Robert Hoban Jr., an S&P credit analyst, said in an interview Tuesday that companies like Downey could sell bad assets to the government under the Treasury plan to bail out banks holding bad mortgage-related assets.

"Anything it can do to make it more attractive for buyers to look at companies in distress" will grease the wheels of the deal market.

Analysts said the situation may be less urgent for Robert Steel, who became the CEO of Wachovia Corp. in July. But the Charlotte company is under great investor pressure for momentous change after its 2006 acquisition of Golden West Financial Corp., a California thrift company that specialized in option adjustable-rate mortgages, the type of loans that burden both Downey and Wamu.

Wachovia reportedly expressed interest last week in a deal with Morgan Stanley, the former Wall Street investment bank that became a commercial banking company this week and said it is on the hunt for retail deposits.

Deal talks with Morgan Stanley were put on hold at least in part because of the movement in Washington, according to news reports this week.
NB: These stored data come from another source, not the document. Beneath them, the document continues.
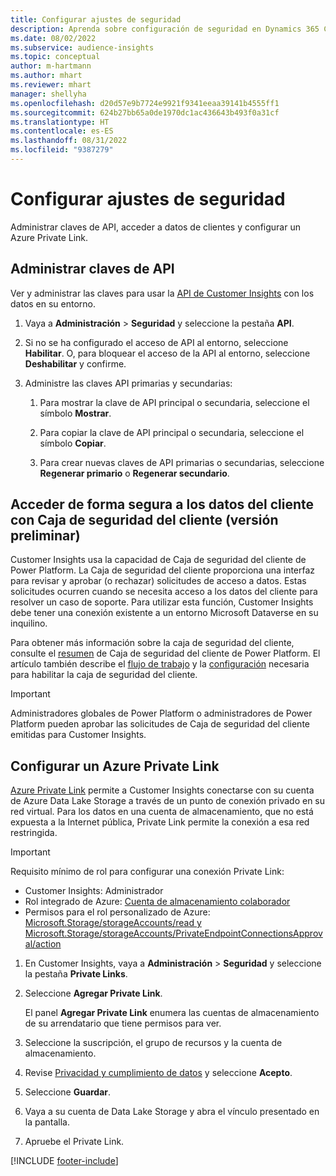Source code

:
 ```yaml
---
title: Configurar ajustes de seguridad
description: Aprenda sobre configuración de seguridad en Dynamics 365 Customer Insights.
ms.date: 08/02/2022
ms.subservice: audience-insights
ms.topic: conceptual
author: m-hartmann
ms.author: mhart
ms.reviewer: mhart
manager: shellyha
ms.openlocfilehash: d20d57e9b7724e9921f9341eeaa39141b4555ff1
ms.sourcegitcommit: 624b27bb65a0de1970dc1ac436643b493f0a31cf
ms.translationtype: HT
ms.contentlocale: es-ES
ms.lasthandoff: 08/31/2022
ms.locfileid: "9387279"
---
```

# <a name="configure-security-settings"></a>Configurar ajustes de seguridad

Administrar claves de API, acceder a datos de clientes y configurar un Azure Private Link.

## <a name="manage-api-keys"></a>Administrar claves de API

Ver y administrar las claves para usar la [API de Customer Insights](apis.md) con los datos en su entorno.

1. Vaya a **Administración** > **Seguridad** y seleccione la pestaña **API**.

1. Si no se ha configurado el acceso de API al entorno, seleccione **Habilitar**. O, para bloquear el acceso de la API al entorno, seleccione **Deshabilitar** y confirme.

1. Administre las claves API primarias y secundarias:

   1. Para mostrar la clave de API principal o secundaria, seleccione el símbolo **Mostrar**.

   1. Para copiar la clave de API principal o secundaria, seleccione el símbolo **Copiar**.

   1. Para crear nuevas claves de API primarias o secundarias, seleccione **Regenerar primario** o **Regenerar secundario**.

## <a name="securely-access-customer-data-with-customer-lockbox-preview"></a>Acceder de forma segura a los datos del cliente con Caja de seguridad del cliente (versión preliminar)

Customer Insights usa la capacidad de Caja de seguridad del cliente de Power Platform. La Caja de seguridad del cliente proporciona una interfaz para revisar y aprobar (o rechazar) solicitudes de acceso a datos. Estas solicitudes ocurren cuando se necesita acceso a los datos del cliente para resolver un caso de soporte. Para utilizar esta función, Customer Insights debe tener una conexión existente a un entorno Microsoft Dataverse en su inquilino.

Para obtener más información sobre la caja de seguridad del cliente, consulte el [resumen](/power-platform/admin/about-lockbox#summary) de Caja de seguridad del cliente de Power Platform. El artículo también describe el [flujo de trabajo](/power-platform/admin/about-lockbox#workflow) y la [configuración](/power-platform/admin/about-lockbox#enable-the-lockbox-policy) necesaria para habilitar la caja de seguridad del cliente.

> [!IMPORTANT]
> Administradores globales de Power Platform o administradores de Power Platform pueden aprobar las solicitudes de Caja de seguridad del cliente emitidas para Customer Insights.

## <a name="set-up-an-azure-private-link"></a>Configurar un Azure Private Link

[Azure Private Link](/azure/private-link/private-link-overview) permite a Customer Insights conectarse con su cuenta de Azure Data Lake Storage a través de un punto de conexión privado en su red virtual. Para los datos en una cuenta de almacenamiento, que no está expuesta a la Internet pública, Private Link permite la conexión a esa red restringida.

> [!IMPORTANT]
> Requisito mínimo de rol para configurar una conexión Private Link:
>
> - Customer Insights: Administrador
> - Rol integrado de Azure: [Cuenta de almacenamiento colaborador](/azure/role-based-access-control/built-in-roles#storage-account-contributor)
> - Permisos para el rol personalizado de Azure: [Microsoft.Storage/storageAccounts/read y Microsoft.Storage/storageAccounts/PrivateEndpointConnectionsApproval/action](/azure/role-based-access-control/resource-provider-operations#microsoftstorage)

1. En Customer Insights, vaya a **Administración** > **Seguridad** y seleccione la pestaña **Private Links**.

1. Seleccione **Agregar Private Link**.

   El panel **Agregar Private Link** enumera las cuentas de almacenamiento de su arrendatario que tiene permisos para ver.

1. Seleccione la suscripción, el grupo de recursos y la cuenta de almacenamiento.

1. Revise [Privacidad y cumplimiento de datos](connections.md#data-privacy-and-compliance) y seleccione **Acepto**.

1. Seleccione **Guardar**.

1. Vaya a su cuenta de Data Lake Storage y abra el vínculo presentado en la pantalla.

1. Apruebe el Private Link.


[!INCLUDE [footer-include](includes/footer-banner.md)]
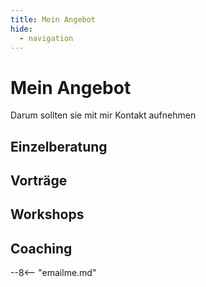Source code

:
 ```yaml
---
title: Mein Angebot
hide:
  - navigation
---
```


# Mein Angebot

Darum sollten sie mit mir Kontakt aufnehmen

## Einzelberatung

## Vorträge

## Workshops

## Coaching

--8<-- "emailme.md"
But investment bankers said in interviews this week that if the Treasury's plan went through, Wachovia might push for a resumption of talks.

Analysts said Mr. Steel's background would prove beneficial in this scenario. He was a Goldman Sachs Group Inc. executive before joining the Treasury in 2006 as a top lieutenant to Secretary Henry Paulson.

Mr. Mutascio said that with the rapid-fire change at Morgan Stanley over the past week — including a plan to sell up to a 20% stake to Mitsubishi UFJ Financial Group Inc. — it is impossible to assess the New York company's likely next move. But from Wachovia's view, if the Treasury plan went through and if Wachovia could unload some of its weak Golden West assets and then merge with Morgan Stanley to take advantage of the capital infusion, the deal could still be attractive to Mr. Steel.

Wachovia would not discuss the matter.

"I don't think there is a gun to their head to do anything immediately, but it might end up being a good option," Mr. Mutascio said. "And Steel would know how to handle it."